Files
ModelHub XC 25ac8357f8 初始化项目,由ModelHub XC社区提供模型
Model: thanhdo881/qwen2.5-3b-vivu-travel-vn
Source: Original Platform
2026-05-04 12:36:27 +08:00

64 lines
2.3 KiB
Markdown

---
language:
- vi
- en
pipeline_tag: text-generation
tags:
- qwen
- qwen2.5
- slm
- RAG
- travel
- vietnamese
- unsloth
- anti-hallucination
base_model: Qwen/Qwen2.5-3B-Instruct
---
# qwen2.5-3b-vivu-travel-vn
## Overview
`qwen2.5-3b-vivu-travel-vn` is a 3B-parameter Small Language Model (SLM) fine-tuned for the **Vietnamese Tourism Domain**. Built on `Qwen2.5-3B-Instruct` using Unsloth (PEFT/LoRA), it acts as **ViVu**, an intelligent travel assistant optimized for **Advanced RAG** pipelines.
### Key Features
* **Strict Anti-Hallucination:** Zero-tolerance for fabrication; strictly grounds answers in the retrieved context and politely declines out-of-scope queries.

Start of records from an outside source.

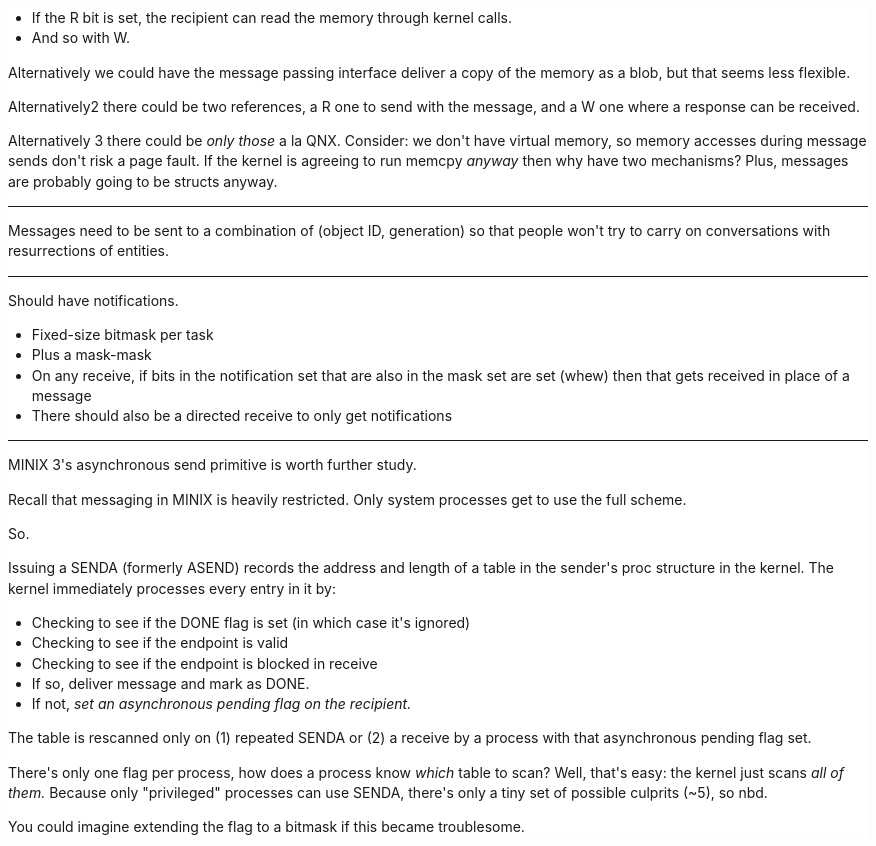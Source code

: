 - If the R bit is set, the recipient can read the memory through kernel
  calls.
- And so with W.

Alternatively we could have the message passing interface deliver a copy of the
memory as a blob, but that seems less flexible.

Alternatively2 there could be two references, a R one to send with the message,
and a W one where a response can be received.

Alternatively 3 there could be *only those* a la QNX. Consider: we don't have
virtual memory, so memory accesses during message sends don't risk a page fault.
If the kernel is agreeing to run memcpy _anyway_ then why have two mechanisms?
Plus, messages are probably going to be structs anyway.

---

Messages need to be sent to a combination of (object ID, generation) so that
people won't try to carry on conversations with resurrections of entities.

---

Should have notifications.

- Fixed-size bitmask per task
- Plus a mask-mask
- On any receive, if bits in the notification set that are also in the mask set
  are set (whew) then that gets received in place of a message
- There should also be a directed receive to only get notifications

---

MINIX 3's asynchronous send primitive is worth further study.

Recall that messaging in MINIX is heavily restricted. Only system processes get
to use the full scheme.

So.

Issuing a SENDA (formerly ASEND) records the address and length of a table in
the sender's proc structure in the kernel. The kernel immediately processes
every entry in it by:

- Checking to see if the DONE flag is set (in which case it's ignored)
- Checking to see if the endpoint is valid
- Checking to see if the endpoint is blocked in receive
- If so, deliver message and mark as DONE.
- If not, *set an asynchronous pending flag on the recipient.*

The table is rescanned only on (1) repeated SENDA or (2) a receive by a process
with that asynchronous pending flag set.

There's only one flag per process, how does a process know *which* table to
scan? Well, that's easy: the kernel just scans *all of them.* Because only
"privileged" processes can use SENDA, there's only a tiny set of possible
culprits (~5), so nbd.

You could imagine extending the flag to a bitmask if this became troublesome.
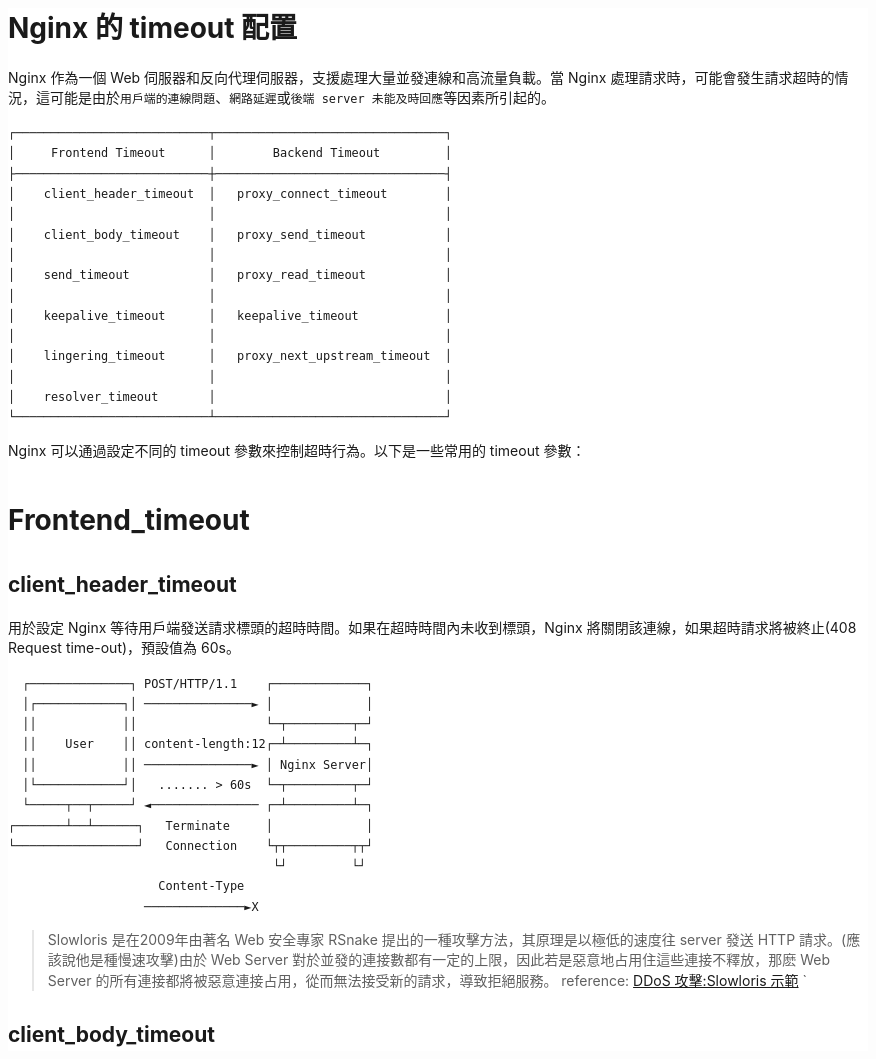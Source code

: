 # Nginx 的 timeout 配置

Nginx 作為一個 Web 伺服器和反向代理伺服器，支援處理大量並發連線和高流量負載。當 Nginx 處理請求時，可能會發生請求超時的情況，這可能是由於`用戶端的連線問題`、`網路延遲`或`後端 server 未能及時回應`等因素所引起的。

```console
┌───────────────────────────┬────────────────────────────────┐
│     Frontend Timeout      │        Backend Timeout         │
├───────────────────────────┼────────────────────────────────┤
│    client_header_timeout  │   proxy_connect_timeout        │
│                           │                                │
│    client_body_timeout    │   proxy_send_timeout           │
│                           │                                │
│    send_timeout           │   proxy_read_timeout           │
│                           │                                │
│    keepalive_timeout      │   keepalive_timeout            │
│                           │                                │
│    lingering_timeout      │   proxy_next_upstream_timeout  │
│                           │                                │
│    resolver_timeout       │                                │
└───────────────────────────┴────────────────────────────────┘
```

Nginx 可以通過設定不同的 timeout 參數來控制超時行為。以下是一些常用的 timeout 參數：

# Frontend_timeout

##  client_header_timeout

用於設定 Nginx 等待用戶端發送請求標頭的超時時間。如果在超時時間內未收到標頭，Nginx 將關閉該連線，如果超時請求將被終止(408 Request time-out)，預設值為 60s。

```console
  ┌──────────────┐ POST/HTTP/1.1    ┌─────────────┐
  │┌────────────┐│ ───────────────► │             │
  ││            ││                  └─┬─────────┬─┘
  ││    User    ││ content-length:12┌─┴─────────┴─┐ 
  ││            ││ ───────────────► │ Nginx Server│
  │└────────────┘│   ....... > 60s  └─┬─────────┬─┘
  └─────┬──┬─────┘ ◄─────────────── ┌─┴─────────┴─┐
┌───────┴──┴──────┐   Terminate     │             │
└─────────────────┘   Connection    └┬┬─────────┬┬┘
                                     └┘         └┘        
                     Content-Type    
                   ──────────────►X 
```

> Slowloris 是在2009年由著名 Web 安全專家 RSnake 提出的一種攻擊方法，其原理是以極低的速度往 server 發送 HTTP 請求。(應該說他是種慢速攻擊)由於 Web Server 對於並發的連接數都有一定的上限，因此若是惡意地占用住這些連接不釋放，那麽 Web Server 的所有連接都將被惡意連接占用，從而無法接受新的請求，導致拒絕服務。 reference: [DDoS 攻擊:Slowloris 示範](http://trilliums.blog.fc2.com/blog-entry-11.html) `

## client_body_timeout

* **RAG-Optimized:** Perfectly synthesizes Vector DB chunks into clean, structured Vietnamese (Markdown supported).
* **Resource Efficient:** Deployable on consumer-grade GPUs (e.g., RTX 3060, T4) with low VRAM footprint.
## Model Details
* **Base Model:** Qwen/Qwen2.5-3B-Instruct
* **Architecture:** Causal LM, 32k context length.
* **Training Method:** LoRA Instruction-tuning via Unsloth.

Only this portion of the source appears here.